• About this task: Answer with a number only: how many lines of the entries below contain the word "Management"?

• The data:
*** Begin section ***

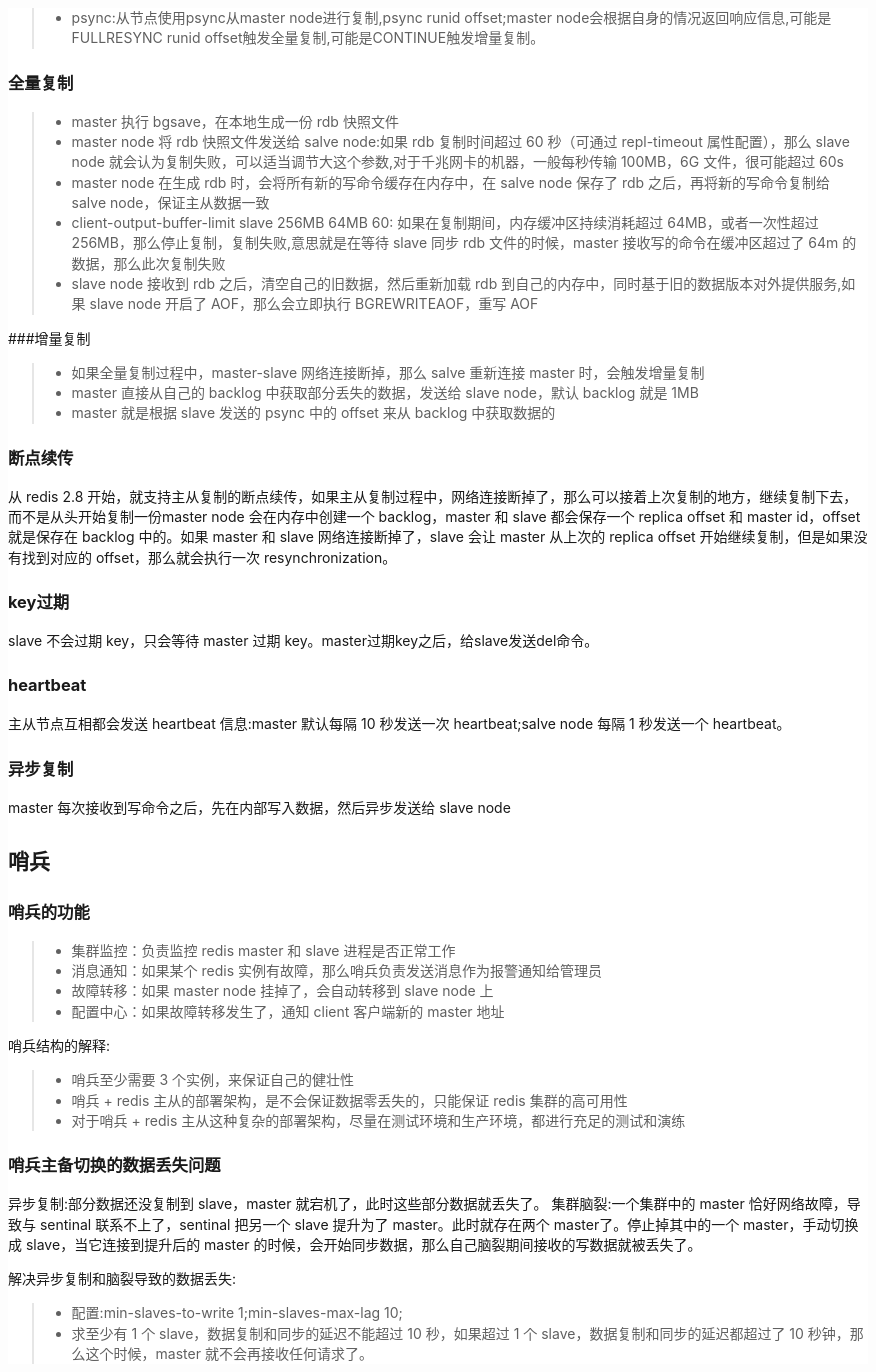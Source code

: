 >* psync:从节点使用psync从master node进行复制,psync runid offset;master node会根据自身的情况返回响应信息,可能是FULLRESYNC runid offset触发全量复制,可能是CONTINUE触发增量复制。

### 全量复制
>* master 执行 bgsave，在本地生成一份 rdb 快照文件
>* master node 将 rdb 快照文件发送给 salve node:如果 rdb 复制时间超过 60 秒（可通过 repl-timeout 属性配置），那么 slave node 就会认为复制失败，可以适当调节大这个参数,对于千兆网卡的机器，一般每秒传输 100MB，6G 文件，很可能超过 60s
>* master node 在生成 rdb 时，会将所有新的写命令缓存在内存中，在 salve node 保存了 rdb 之后，再将新的写命令复制给 salve node，保证主从数据一致
>* client-output-buffer-limit slave 256MB 64MB 60: 如果在复制期间，内存缓冲区持续消耗超过 64MB，或者一次性超过 256MB，那么停止复制，复制失败,意思就是在等待 slave 同步 rdb 文件的时候，master 接收写的命令在缓冲区超过了 64m 的数据，那么此次复制失败
>* slave node 接收到 rdb 之后，清空自己的旧数据，然后重新加载 rdb 到自己的内存中，同时基于旧的数据版本对外提供服务,如果 slave node 开启了 AOF，那么会立即执行 BGREWRITEAOF，重写 AOF

###增量复制
>* 如果全量复制过程中，master-slave 网络连接断掉，那么 salve 重新连接 master 时，会触发增量复制
>* master 直接从自己的 backlog 中获取部分丢失的数据，发送给 slave node，默认 backlog 就是 1MB
>* master 就是根据 slave 发送的 psync 中的 offset 来从 backlog 中获取数据的

### 断点续传
从 redis 2.8 开始，就支持主从复制的断点续传，如果主从复制过程中，网络连接断掉了，那么可以接着上次复制的地方，继续复制下去，而不是从头开始复制一份master node 会在内存中创建一个 backlog，master 和 slave 都会保存一个 replica offset 和 master id，offset 就是保存在 backlog 中的。如果 master 和 slave 网络连接断掉了，slave 会让 master 从上次的 replica offset 开始继续复制，但是如果没有找到对应的 offset，那么就会执行一次 resynchronization。

### key过期
slave 不会过期 key，只会等待 master 过期 key。master过期key之后，给slave发送del命令。

### heartbeat
主从节点互相都会发送 heartbeat 信息:master 默认每隔 10 秒发送一次 heartbeat;salve node 每隔 1 秒发送一个 heartbeat。
### 异步复制
master 每次接收到写命令之后，先在内部写入数据，然后异步发送给 slave node

## 哨兵
### 哨兵的功能
>* 集群监控：负责监控 redis master 和 slave 进程是否正常工作
>* 消息通知：如果某个 redis 实例有故障，那么哨兵负责发送消息作为报警通知给管理员
>* 故障转移：如果 master node 挂掉了，会自动转移到 slave node 上
>* 配置中心：如果故障转移发生了，通知 client 客户端新的 master 地址

哨兵结构的解释:
>* 哨兵至少需要 3 个实例，来保证自己的健壮性
>* 哨兵 + redis 主从的部署架构，是不会保证数据零丢失的，只能保证 redis 集群的高可用性
>* 对于哨兵 + redis 主从这种复杂的部署架构，尽量在测试环境和生产环境，都进行充足的测试和演练

### 哨兵主备切换的数据丢失问题
异步复制:部分数据还没复制到 slave，master 就宕机了，此时这些部分数据就丢失了。
集群脑裂:一个集群中的 master 恰好网络故障，导致与 sentinal 联系不上了，sentinal 把另一个 slave 提升为了 master。此时就存在两个 master了。停止掉其中的一个 master，手动切换成 slave，当它连接到提升后的 master 的时候，会开始同步数据，那么自己脑裂期间接收的写数据就被丢失了。

解决异步复制和脑裂导致的数据丢失:
>* 配置:min-slaves-to-write 1;min-slaves-max-lag 10;
>* 求至少有 1 个 slave，数据复制和同步的延迟不能超过 10 秒，如果超过 1 个 slave，数据复制和同步的延迟都超过了 10 秒钟，那么这个时候，master 就不会再接收任何请求了。
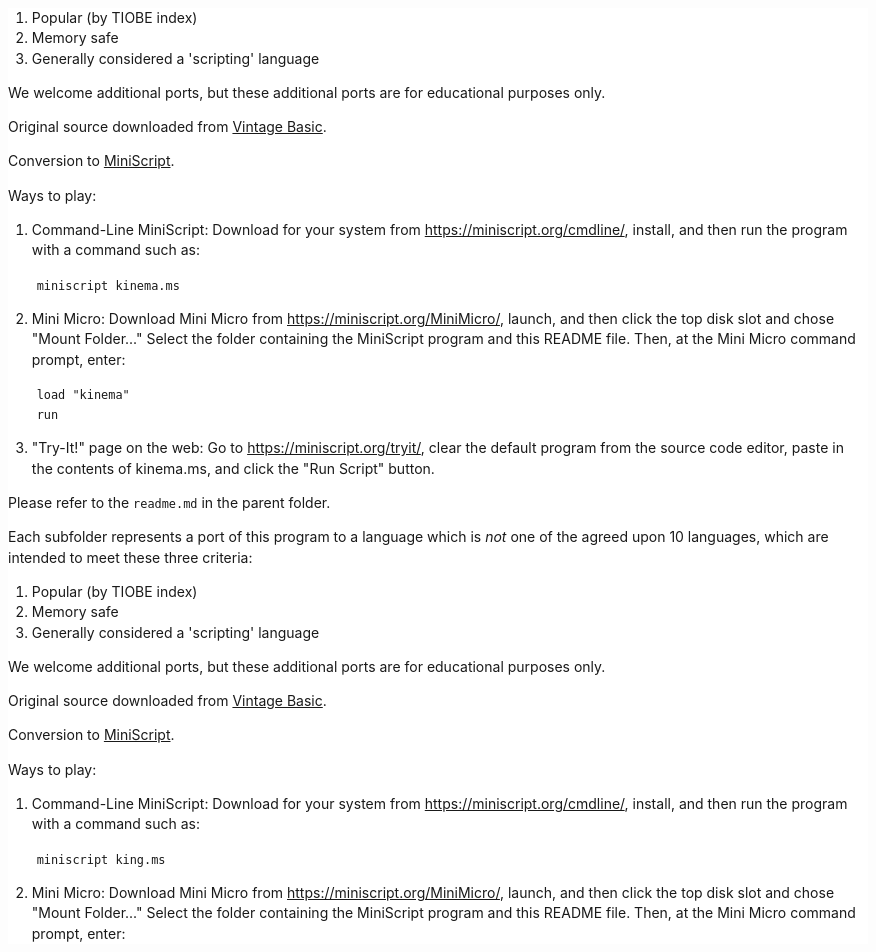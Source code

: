 1. Popular (by TIOBE index)
2. Memory safe
3. Generally considered a 'scripting' language

We welcome additional ports, but these additional ports are for educational purposes only.

Original source downloaded from [Vintage Basic](http://www.vintage-basic.net/games.html).

Conversion to [MiniScript](https://miniscript.org).

Ways to play:

1. Command-Line MiniScript:
Download for your system from https://miniscript.org/cmdline/, install, and then run the program with a command such as:

```
	miniscript kinema.ms
```
2. Mini Micro:
Download Mini Micro from https://miniscript.org/MiniMicro/, launch, and then click the top disk slot and chose "Mount Folder..."  Select the folder containing the MiniScript program and this README file.  Then, at the Mini Micro command prompt, enter:

```
	load "kinema"
	run
```
3. "Try-It!" page on the web:
Go to https://miniscript.org/tryit/, clear the default program from the source code editor, paste in the contents of kinema.ms, and click the "Run Script" button.


Please refer to the `readme.md` in the parent folder. 

Each subfolder represents a port of this program to a language which is _not_ one of the agreed upon 10 languages, which are intended to meet these three criteria:

1. Popular (by TIOBE index)
2. Memory safe
3. Generally considered a 'scripting' language

We welcome additional ports, but these additional ports are for educational purposes only.

Original source downloaded from [Vintage Basic](http://www.vintage-basic.net/games.html).

Conversion to [MiniScript](https://miniscript.org).

Ways to play:

1. Command-Line MiniScript:
Download for your system from https://miniscript.org/cmdline/, install, and then run the program with a command such as:

```
	miniscript king.ms
```
2. Mini Micro:
Download Mini Micro from https://miniscript.org/MiniMicro/, launch, and then click the top disk slot and chose "Mount Folder..."  Select the folder containing the MiniScript program and this README file.  Then, at the Mini Micro command prompt, enter:
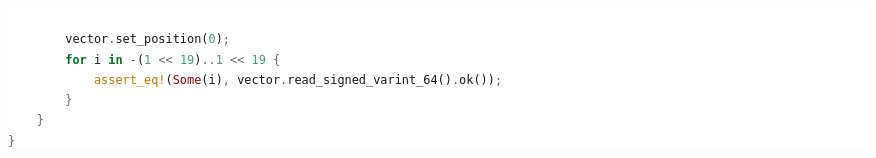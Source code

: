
 ```rust

        vector.set_position(0);
        for i in -(1 << 19)..1 << 19 {
            assert_eq!(Some(i), vector.read_signed_varint_64().ok());
        }
    }
}
```
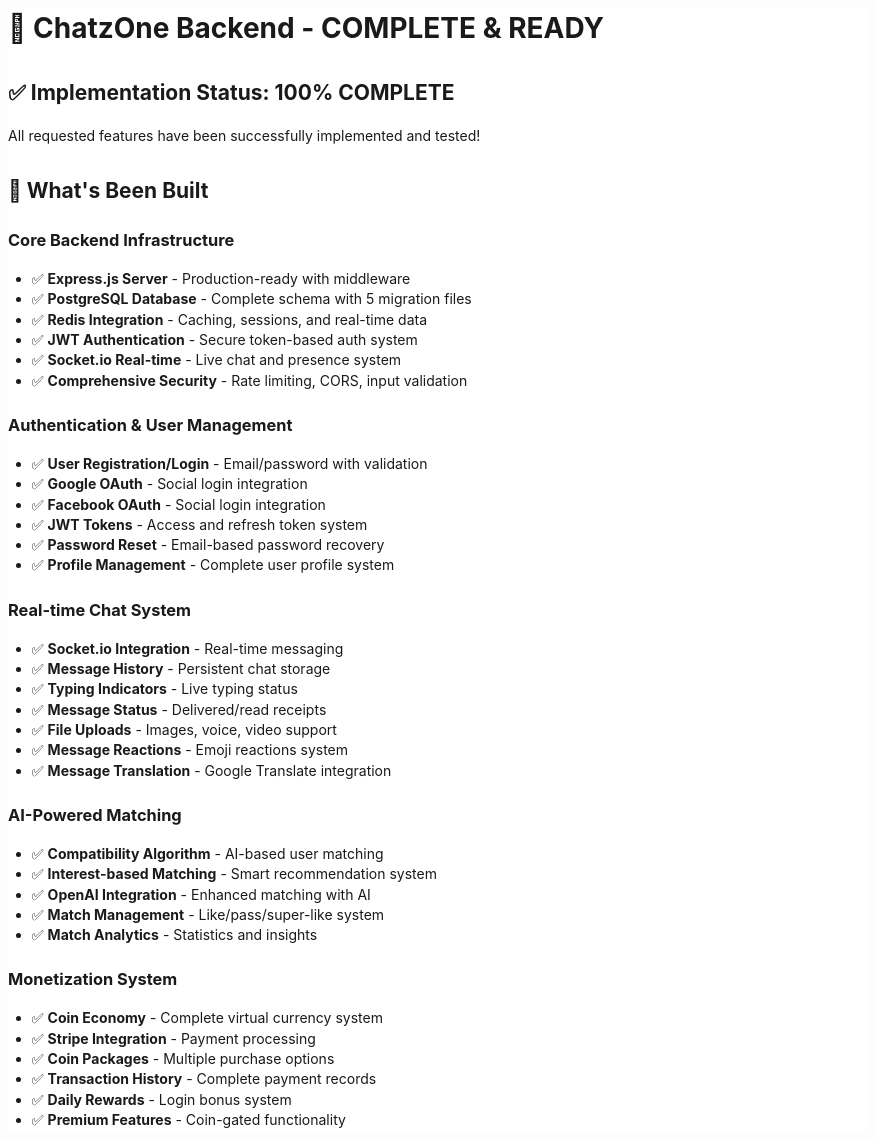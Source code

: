 # 🎉 ChatzOne Backend - COMPLETE & READY

## ✅ Implementation Status: 100% COMPLETE

All requested features have been successfully implemented and tested!

## 🚀 What's Been Built

### Core Backend Infrastructure
- ✅ **Express.js Server** - Production-ready with middleware
- ✅ **PostgreSQL Database** - Complete schema with 5 migration files
- ✅ **Redis Integration** - Caching, sessions, and real-time data
- ✅ **JWT Authentication** - Secure token-based auth system
- ✅ **Socket.io Real-time** - Live chat and presence system
- ✅ **Comprehensive Security** - Rate limiting, CORS, input validation

### Authentication & User Management
- ✅ **User Registration/Login** - Email/password with validation
- ✅ **Google OAuth** - Social login integration
- ✅ **Facebook OAuth** - Social login integration
- ✅ **JWT Tokens** - Access and refresh token system
- ✅ **Password Reset** - Email-based password recovery
- ✅ **Profile Management** - Complete user profile system

### Real-time Chat System
- ✅ **Socket.io Integration** - Real-time messaging
- ✅ **Message History** - Persistent chat storage
- ✅ **Typing Indicators** - Live typing status
- ✅ **Message Status** - Delivered/read receipts
- ✅ **File Uploads** - Images, voice, video support
- ✅ **Message Reactions** - Emoji reactions system
- ✅ **Message Translation** - Google Translate integration

### AI-Powered Matching
- ✅ **Compatibility Algorithm** - AI-based user matching
- ✅ **Interest-based Matching** - Smart recommendation system
- ✅ **OpenAI Integration** - Enhanced matching with AI
- ✅ **Match Management** - Like/pass/super-like system
- ✅ **Match Analytics** - Statistics and insights

### Monetization System
- ✅ **Coin Economy** - Complete virtual currency system
- ✅ **Stripe Integration** - Payment processing
- ✅ **Coin Packages** - Multiple purchase options
- ✅ **Transaction History** - Complete payment records
- ✅ **Daily Rewards** - Login bonus system
- ✅ **Premium Features** - Coin-gated functionality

*** End section ***

• Reply: 3